— Дайте мне что угодно, только не выходное платье, — ответила Лора. — Спасибо, Иветта, вы очень любезны. Хотя я бы предпочла траурную одежду…
— К сожалению, я не смогу вам помочь, — сказала приблизившаяся в свою очередь Андреа Маруа. — Мы с вами разной комплекции.
— Разумеется! На кого я буду похожа?
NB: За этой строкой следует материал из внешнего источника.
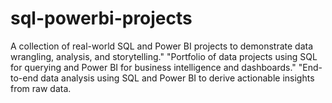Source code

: # sql-powerbi-projects
A collection of real-world SQL and Power BI projects to demonstrate data wrangling, analysis, and storytelling."  "Portfolio of data projects using SQL for querying and Power BI for business intelligence and dashboards."  "End-to-end data analysis using SQL and Power BI to derive actionable insights from raw data.

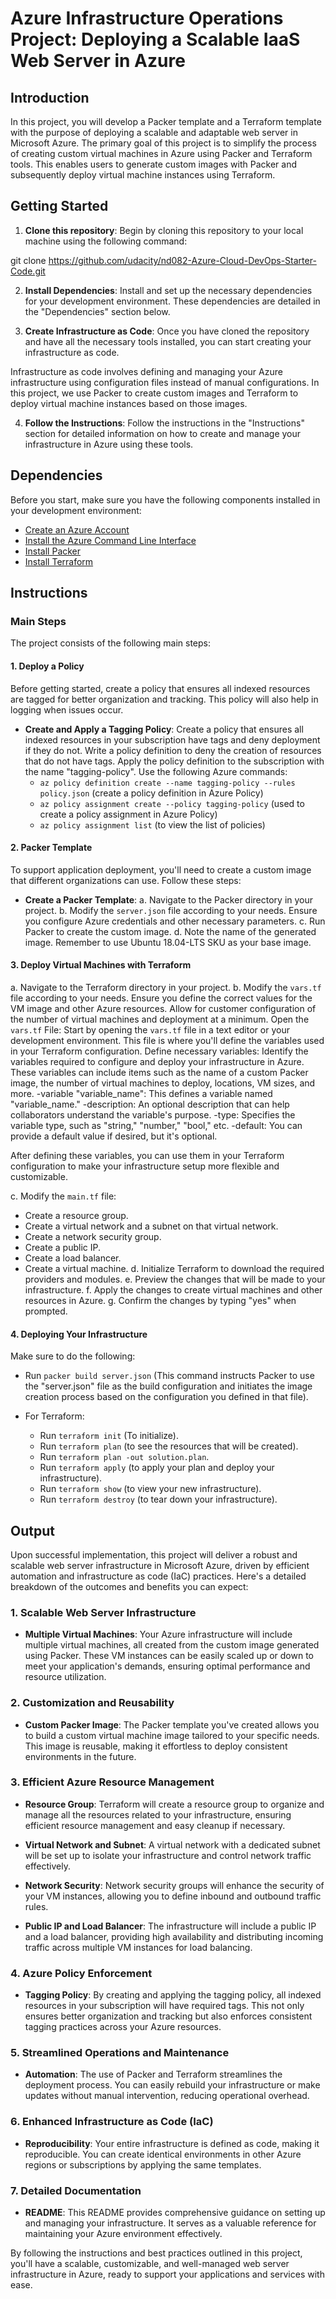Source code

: # Azure Infrastructure Operations Project: Deploying a Scalable IaaS Web Server in Azure

## Introduction
In this project, you will develop a Packer template and a Terraform template with the purpose of deploying a scalable and adaptable web server in Microsoft Azure. The primary goal of this project is to simplify the process of creating custom virtual machines in Azure using Packer and Terraform tools. This enables users to generate custom images with Packer and subsequently deploy virtual machine instances using Terraform.

## Getting Started
1. **Clone this repository**: Begin by cloning this repository to your local machine using the following command:

git clone https://github.com/udacity/nd082-Azure-Cloud-DevOps-Starter-Code.git


2. **Install Dependencies**: Install and set up the necessary dependencies for your development environment. These dependencies are detailed in the "Dependencies" section below.

3. **Create Infrastructure as Code**: Once you have cloned the repository and have all the necessary tools installed, you can start creating your infrastructure as code.

Infrastructure as code involves defining and managing your Azure infrastructure using configuration files instead of manual configurations. In this project, we use Packer to create custom images and Terraform to deploy virtual machine instances based on those images.

4. **Follow the Instructions**: Follow the instructions in the "Instructions" section for detailed information on how to create and manage your infrastructure in Azure using these tools.

## Dependencies
Before you start, make sure you have the following components installed in your development environment:

- [Create an Azure Account](https://portal.azure.com)
- [Install the Azure Command Line Interface](https://docs.microsoft.com/en-us/cli/azure/install-azure-cli?view=azure-cli-latest)
- [Install Packer](https://www.packer.io/downloads)
- [Install Terraform](https://www.terraform.io/downloads.html)

## Instructions
### Main Steps
The project consists of the following main steps:

#### 1. Deploy a Policy
Before getting started, create a policy that ensures all indexed resources are tagged for better organization and tracking. This policy will also help in logging when issues occur.

- **Create and Apply a Tagging Policy**: Create a policy that ensures all indexed resources in your subscription have tags and deny deployment if they do not. Write a policy definition to deny the creation of resources that do not have tags. Apply the policy definition to the subscription with the name "tagging-policy". Use the following Azure commands:
  - `az policy definition create --name tagging-policy --rules policy.json` (create a policy definition in Azure Policy)
  - `az policy assignment create --policy tagging-policy` (used to create a policy assignment in Azure Policy)
  - `az policy assignment list` (to view the list of policies)

#### 2. Packer Template
To support application deployment, you'll need to create a custom image that different organizations can use. Follow these steps:

- **Create a Packer Template**:
  a. Navigate to the Packer directory in your project.
  b. Modify the `server.json` file according to your needs. Ensure you configure Azure credentials and other necessary parameters.
  c. Run Packer to create the custom image.
  d. Note the name of the generated image. Remember to use Ubuntu 18.04-LTS SKU as your base image.

#### 3. Deploy Virtual Machines with Terraform
a. Navigate to the Terraform directory in your project.
b. Modify the `vars.tf` file according to your needs. Ensure you define the correct values for the VM image and other Azure resources. Allow for customer configuration of the number of virtual machines and deployment at a minimum.
Open the `vars.tf` File:
 Start by opening the `vars.tf` file in a text editor or your development environment. This file is where you'll define the variables used in your Terraform configuration.
Define necessary variables: 
Identify the variables required to configure and deploy your infrastructure in Azure. These variables can include items such as the name of a custom Packer image, the number of virtual machines to deploy, locations, VM sizes, and more.
-variable "variable_name": This defines a variable named "variable_name."
-description: An optional description that can help collaborators understand the variable's purpose.
-type: Specifies the variable type, such as "string," "number," "bool," etc.
-default: You can provide a default value if desired, but it's optional.

After defining these variables, you can use them in your Terraform configuration to make your infrastructure setup more flexible and customizable.

c. Modify the `main.tf` file:
   - Create a resource group.
   - Create a virtual network and a subnet on that virtual network.
   - Create a network security group.
   - Create a public IP.
   - Create a load balancer.
   - Create a virtual machine.
d. Initialize Terraform to download the required providers and modules.
e. Preview the changes that will be made to your infrastructure.
f. Apply the changes to create virtual machines and other resources in Azure.
g. Confirm the changes by typing "yes" when prompted.

#### 4. Deploying Your Infrastructure
Make sure to do the following:
- Run `packer build server.json` (This command instructs Packer to use the "server.json" file as the build configuration and initiates the image creation process based on the configuration you defined in that file).

- For Terraform:
  - Run `terraform init` (To initialize).
  - Run `terraform plan` (to see the resources that will be created).
  - Run `terraform plan -out solution.plan`.
  - Run `terraform apply` (to apply your plan and deploy your infrastructure).
  - Run `terraform show` (to view your new infrastructure).
  - Run `terraform destroy` (to tear down your infrastructure).


## Output

Upon successful implementation, this project will deliver a robust and scalable web server infrastructure in Microsoft Azure, driven by efficient automation and infrastructure as code (IaC) practices. Here's a detailed breakdown of the outcomes and benefits you can expect:

### 1. Scalable Web Server Infrastructure
   - **Multiple Virtual Machines**: Your Azure infrastructure will include multiple virtual machines, all created from the custom image generated using Packer. These VM instances can be easily scaled up or down to meet your application's demands, ensuring optimal performance and resource utilization.

### 2. Customization and Reusability
   - **Custom Packer Image**: The Packer template you've created allows you to build a custom virtual machine image tailored to your specific needs. This image is reusable, making it effortless to deploy consistent environments in the future.

### 3. Efficient Azure Resource Management
   - **Resource Group**: Terraform will create a resource group to organize and manage all the resources related to your infrastructure, ensuring efficient resource management and easy cleanup if necessary.

   - **Virtual Network and Subnet**: A virtual network with a dedicated subnet will be set up to isolate your infrastructure and control network traffic effectively.

   - **Network Security**: Network security groups will enhance the security of your VM instances, allowing you to define inbound and outbound traffic rules.

   - **Public IP and Load Balancer**: The infrastructure will include a public IP and a load balancer, providing high availability and distributing incoming traffic across multiple VM instances for load balancing.

### 4. Azure Policy Enforcement
   - **Tagging Policy**: By creating and applying the tagging policy, all indexed resources in your subscription will have required tags. This not only ensures better organization and tracking but also enforces consistent tagging practices across your Azure resources.

### 5. Streamlined Operations and Maintenance
   - **Automation**: The use of Packer and Terraform streamlines the deployment process. You can easily rebuild your infrastructure or make updates without manual intervention, reducing operational overhead.

### 6. Enhanced Infrastructure as Code (IaC)
   - **Reproducibility**: Your entire infrastructure is defined as code, making it reproducible. You can create identical environments in other Azure regions or subscriptions by applying the same templates.

### 7. Detailed Documentation
   - **README**: This README provides comprehensive guidance on setting up and managing your infrastructure. It serves as a valuable reference for maintaining your Azure environment effectively.

By following the instructions and best practices outlined in this project, you'll have a scalable, customizable, and well-managed web server infrastructure in Azure, ready to support your applications and services with ease.

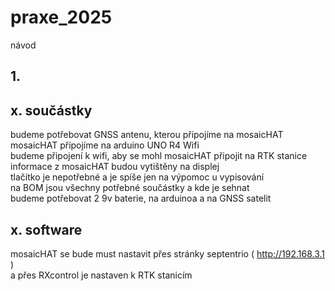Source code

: # praxe_2025
návod

## 1. 

## x. součástky
   
   budeme potřebovat GNSS antenu, kterou připojíme na mosaicHAT\
   mosaicHAT připojíme na arduino UNO R4 Wifi\
   budeme připojení k wifi, aby se mohl mosaicHAT připojit na RTK stanice\
   informace z mosaicHAT budou vytištěny na displej\
   tlačítko je nepotřebné a je spíše jen na výpomoc u vypisování\
   na BOM jsou všechny potřebné součástky a kde je sehnat\
   budeme potřebovat 2 9v baterie, na arduinoa a na GNSS satelit

## x. software
   mosaicHAT se bude must nastavit přes stránky septentrio ( http://192.168.3.1 ) \
   a přes RXcontrol je nastaven k RTK stanicím

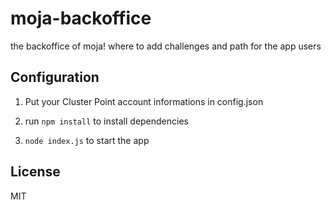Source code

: # moja-backoffice

the backoffice of moja! where to add challenges and path for the app users

Configuration
---

1) Put your Cluster Point account informations in config.json

2) run `npm install` to install dependencies

3) `node index.js` to start the app

License
---

MIT
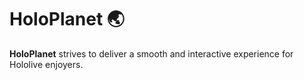 # **HoloPlanet** 🌏
**HoloPlanet** strives to deliver a smooth and interactive experience for Hololive enjoyers.



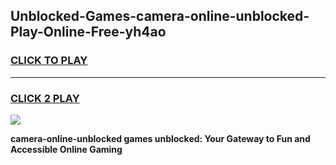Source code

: 
## Unblocked-Games-camera-online-unblocked-Play-Online-Free-yh4ao
<h3>
<a href="https://premium76.site?title=camera-online-unblocked&ref=26A">CLICK TO PLAY</a></h3>
<hr>

<h3>
<a href="https://premium76.site?title=camera-online-unblocked&ref=26A">CLICK 2 PLAY</a>
  
</h3>

<a href="https://premium76.site?title=camera-online-unblocked&ref=26A"><img src="https://clearcache.store/games.png"></a>


**camera-online-unblocked games unblocked: Your Gateway to Fun and Accessible Online Gaming**
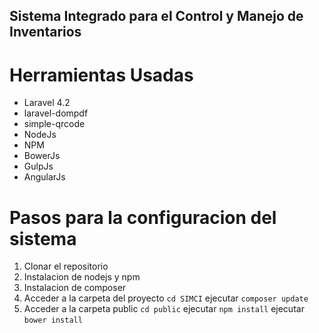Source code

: ## Sistema Integrado para el Control y Manejo de Inventarios

# Herramientas Usadas
* Laravel 4.2
* laravel-dompdf
* simple-qrcode
* NodeJs
* NPM
* BowerJs
* GulpJs
* AngularJs

# Pasos para la configuracion del sistema
1) Clonar el repositorio
2) Instalacion de nodejs y npm
3) Instalacion de composer
4) Acceder a la carpeta del proyecto 
`cd SIMCI`
ejecutar
`composer update`
5) Acceder a la carpeta public
`cd public`
ejecutar
`npm install`
ejecutar
`bower install`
На клоуна!
После этих слов у Лоры началась настоящая истерика с бурными рыданиями, прерываемыми пронзительным смехом, — казалось, она потеряла рассудок. Задыхаясь, с блуждающим взглядом, она протягивала руки вперед. Встревоженный Мукки пытался ее успокоить.
С гримасой отчаяния на лице Лора Шарден указала дрожащим пальцем на Киону.
— Я уверена, что Луи хотел приготовить еду для нее, а не для себя. Он бы все ради нее сделал. И не вздумай отрицать, Луи! Ты помешан на своей Кионе! Мой муж, Эрмин, Тошан, ты, Мукки, и Луи, мой малыш Луи тоже — вы все над ней трясетесь! Господи, я этого не вынесу! Я была слишком добра, взяв тебя в свой дом, дочь Талы, но теперь я понимаю, как ошибалась! Ты думала только о том, как забрать у меня все, оставить меня ни с чем!
— Бабушка, перестань! — воскликнул Мукки. — Ты говоришь ерунду! Тебе надо успокоиться. Пойдем, я отведу тебя к Лат антам. Иветта поможет тебе одеться, а Онезим отвезет в больницу. Нужно еще предупредить маму и отца.
Близняшки испуганно наблюдали за происходящим. Лоранс схватила старшего брата за руку.
— Мукки, мы можем поселиться в Маленьком раю? В доме Шарлотты… У Онезима наверняка есть запасные ключи.
— Конечно! — откликнулся рыжеволосый здоровяк. — Отличная идея! А ты молодчина, Лоранс!
В их сторону направлялся Жозеф Маруа. Судя по всему, он чувствовал себя лучше. Киона окликнула его:
— Месье Жозеф, я могу запереть пони и свою лошадь в вашем хлеву? Их пугает запах пожара. Я тоже хочу помочь, но мне приходится их держать!
— Ты что себе вообразила? — возмутилась Лора. — Я больше не хочу тебя видеть! Ты отправишься в пансион, подальше отсюда, и Луи тоже. А пока, Киона, можешь спать под открытым небом, как твоя мать Тала, как все твои хваленые предки монтанье!
Девочка смерила свою мачеху холодным взглядом. В чертах ее лица, искаженного негодованием, не осталось ничего детского.
— Хорошо! Если ты меня гонишь, я уйду, — ответила она.
Никто не успел ее удержать. Она запрыгнула на спину лошади, отпустила веревку, удерживающую пони, и животное тут же рвануло галопом по аллее, огибающей дом Шарденов.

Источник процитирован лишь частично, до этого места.